Data provided Start Marker
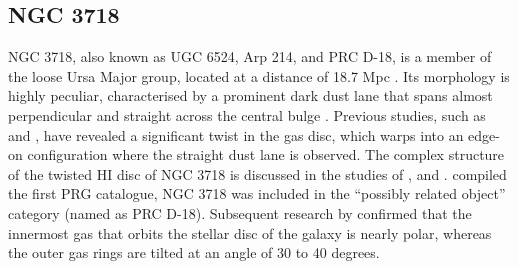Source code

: \documentclass{pas}
\begin{document}
\begin{table}[hbt!]
    \centering
    \caption{UVIT observation details}
\end{table}
\subsection{NGC 3718}
NGC 3718, also known as UGC 6524, Arp 214, and PRC D-18, is a member of the loose Ursa Major group, located at a distance of 18.7 Mpc \citep{1988Tully,1996Tully}. Its morphology is highly peculiar, characterised by a prominent dark dust lane that spans almost perpendicular and straight across the central bulge \citep{2005Krips}. Previous studies, such as \cite{1979Allsopp} and \cite{1985Schwarz},  have revealed a significant twist in the gas disc, which warps into an edge-on configuration where the straight dust lane is observed. The complex structure of the twisted HI disc of NGC 3718 is discussed in the studies of \cite{2004Pott}, \cite{2005Krips} and \cite{2009Sparke}. \cite{whitmore1990} compiled the first PRG catalogue, NGC 3718 was included in the “possibly related object” category (named as PRC D-18). Subsequent research by \cite{2009Sparke} confirmed that the innermost gas that orbits the stellar disc of the galaxy is nearly polar, whereas the outer gas rings are tilted at an angle of 30 to 40 degrees. 
\end{document}
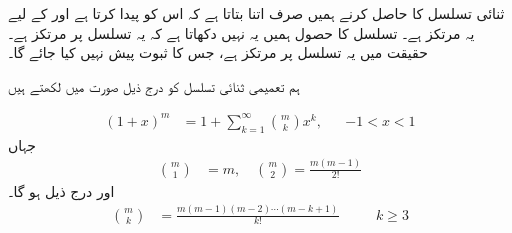 ثنائی تسلسل کا  حاصل کرنے  ہمیں صرف اتنا بتاتا ہے کہ   اس کو پیدا کرتا ہے اور  کے لیے یہ   مرتکز ہے۔ تسلسل کا حصول ہمیں یہ نہیں دکھاتا ہے کہ یہ تسلسل  پر مرتکز ہے۔ حقیقت میں یہ تسلسل  پر مرتکز ہے، جس کا ثبوت پیش نہیں کیا جائے گا۔

ہم  تعمیمی ثنائی تسلسل کو  درج ذیل صورت میں   لکھتے ہیں

\begin{align}\label{مساوات_تسلسل_ثنائی_علامتیں_الف}
(1+x)^m&=1+\sum_{k=1}^{\infty}\binom{m}{k}x^k,&&-1<x<1
\end{align}
جہاں
\begin{align*}
\binom{m}{1}&=m,\quad \binom{m}{2}=\frac{m(m-1)}{2!}
\end{align*}
اور درج ذیل  ہو گا۔
\begin{align*}
\binom{m}{k}&=\frac{m(m-1)(m-2)\cdots(m-k+1)}{k!}&&\quad k\ge 3
\end{align*}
Data provided End Marker
What you return must match the data above exactly, with no images included.

Source code

: \documentclass{pas}
\begin{document}
\begin{table}[hbt!]
    \centering
    \caption{UVIT observation details}
\end{table}
\subsection{NGC 3718}
NGC 3718, also known as UGC 6524, Arp 214, and PRC D-18, is a member of the loose Ursa Major group, located at a distance of 18.7 Mpc \citep{1988Tully,1996Tully}. Its morphology is highly peculiar, characterised by a prominent dark dust lane that spans almost perpendicular and straight across the central bulge \citep{2005Krips}. Previous studies, such as \cite{1979Allsopp} and \cite{1985Schwarz},  have revealed a significant twist in the gas disc, which warps into an edge-on configuration where the straight dust lane is observed. The complex structure of the twisted HI disc of NGC 3718 is discussed in the studies of \cite{2004Pott}, \cite{2005Krips} and \cite{2009Sparke}. \cite{whitmore1990} compiled the first PRG catalogue, NGC 3718 was included in the “possibly related object” category (named as PRC D-18). Subsequent research by \cite{2009Sparke} confirmed that the innermost gas that orbits the stellar disc of the galaxy is nearly polar, whereas the outer gas rings are tilted at an angle of 30 to 40 degrees. 
\end{document}
 ثنائی تسلسل کا  حاصل کرنے  ہمیں صرف اتنا بتاتا ہے کہ   اس کو پیدا کرتا ہے اور  کے لیے یہ   مرتکز ہے۔ تسلسل کا حصول ہمیں یہ نہیں دکھاتا ہے کہ یہ تسلسل  پر مرتکز ہے۔ حقیقت میں یہ تسلسل  پر مرتکز ہے، جس کا ثبوت پیش نہیں کیا جائے گا۔

ہم  تعمیمی ثنائی تسلسل کو  درج ذیل صورت میں   لکھتے ہیں

\begin{align}\label{مساوات_تسلسل_ثنائی_علامتیں_الف}
(1+x)^m&=1+\sum_{k=1}^{\infty}\binom{m}{k}x^k,&&-1<x<1
\end{align}
جہاں
\begin{align*}
\binom{m}{1}&=m,\quad \binom{m}{2}=\frac{m(m-1)}{2!}
\end{align*}
اور درج ذیل  ہو گا۔
\begin{align*}
\binom{m}{k}&=\frac{m(m-1)(m-2)\cdots(m-k+1)}{k!}&&\quad k\ge 3
\end{align*}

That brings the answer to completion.